EXERCISE: How many lines in the listing include the string "Optional"? Reply with the number alone.

= Beginning of Section =

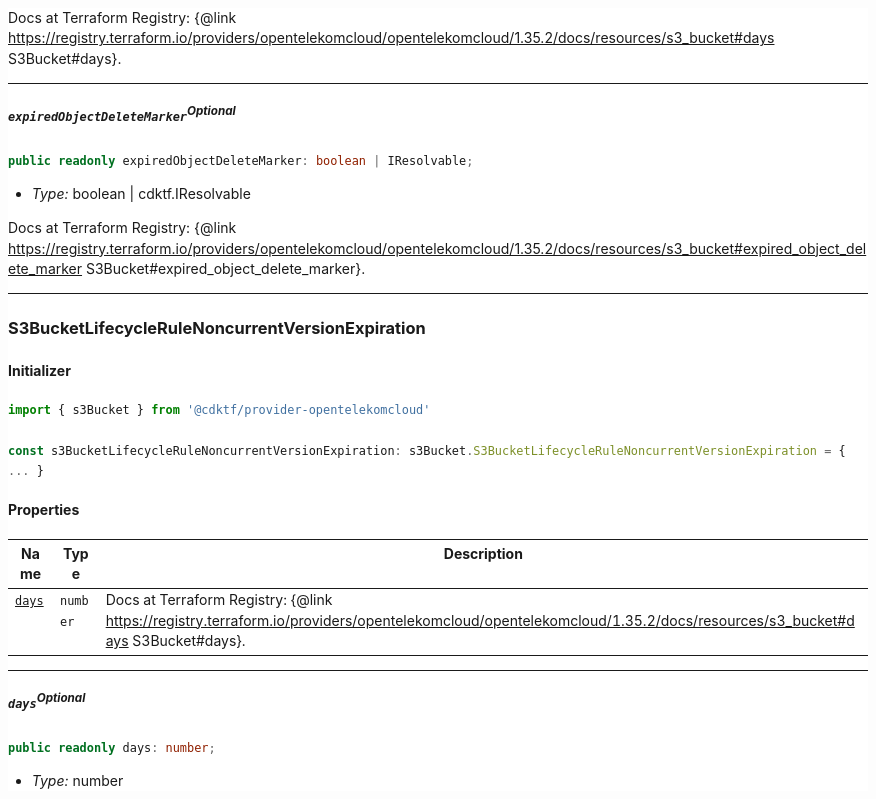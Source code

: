 Docs at Terraform Registry: {@link https://registry.terraform.io/providers/opentelekomcloud/opentelekomcloud/1.35.2/docs/resources/s3_bucket#days S3Bucket#days}.

---

##### `expiredObjectDeleteMarker`<sup>Optional</sup> <a name="expiredObjectDeleteMarker" id="@cdktf/provider-opentelekomcloud.s3Bucket.S3BucketLifecycleRuleExpiration.property.expiredObjectDeleteMarker"></a>

```typescript
public readonly expiredObjectDeleteMarker: boolean | IResolvable;
```

- *Type:* boolean | cdktf.IResolvable

Docs at Terraform Registry: {@link https://registry.terraform.io/providers/opentelekomcloud/opentelekomcloud/1.35.2/docs/resources/s3_bucket#expired_object_delete_marker S3Bucket#expired_object_delete_marker}.

---

### S3BucketLifecycleRuleNoncurrentVersionExpiration <a name="S3BucketLifecycleRuleNoncurrentVersionExpiration" id="@cdktf/provider-opentelekomcloud.s3Bucket.S3BucketLifecycleRuleNoncurrentVersionExpiration"></a>

#### Initializer <a name="Initializer" id="@cdktf/provider-opentelekomcloud.s3Bucket.S3BucketLifecycleRuleNoncurrentVersionExpiration.Initializer"></a>

```typescript
import { s3Bucket } from '@cdktf/provider-opentelekomcloud'

const s3BucketLifecycleRuleNoncurrentVersionExpiration: s3Bucket.S3BucketLifecycleRuleNoncurrentVersionExpiration = { ... }
```

#### Properties <a name="Properties" id="Properties"></a>

| **Name** | **Type** | **Description** |
| --- | --- | --- |
| <code><a href="#@cdktf/provider-opentelekomcloud.s3Bucket.S3BucketLifecycleRuleNoncurrentVersionExpiration.property.days">days</a></code> | <code>number</code> | Docs at Terraform Registry: {@link https://registry.terraform.io/providers/opentelekomcloud/opentelekomcloud/1.35.2/docs/resources/s3_bucket#days S3Bucket#days}. |

---

##### `days`<sup>Optional</sup> <a name="days" id="@cdktf/provider-opentelekomcloud.s3Bucket.S3BucketLifecycleRuleNoncurrentVersionExpiration.property.days"></a>

```typescript
public readonly days: number;
```

- *Type:* number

= End of Section =

ANSWER SPACE: 2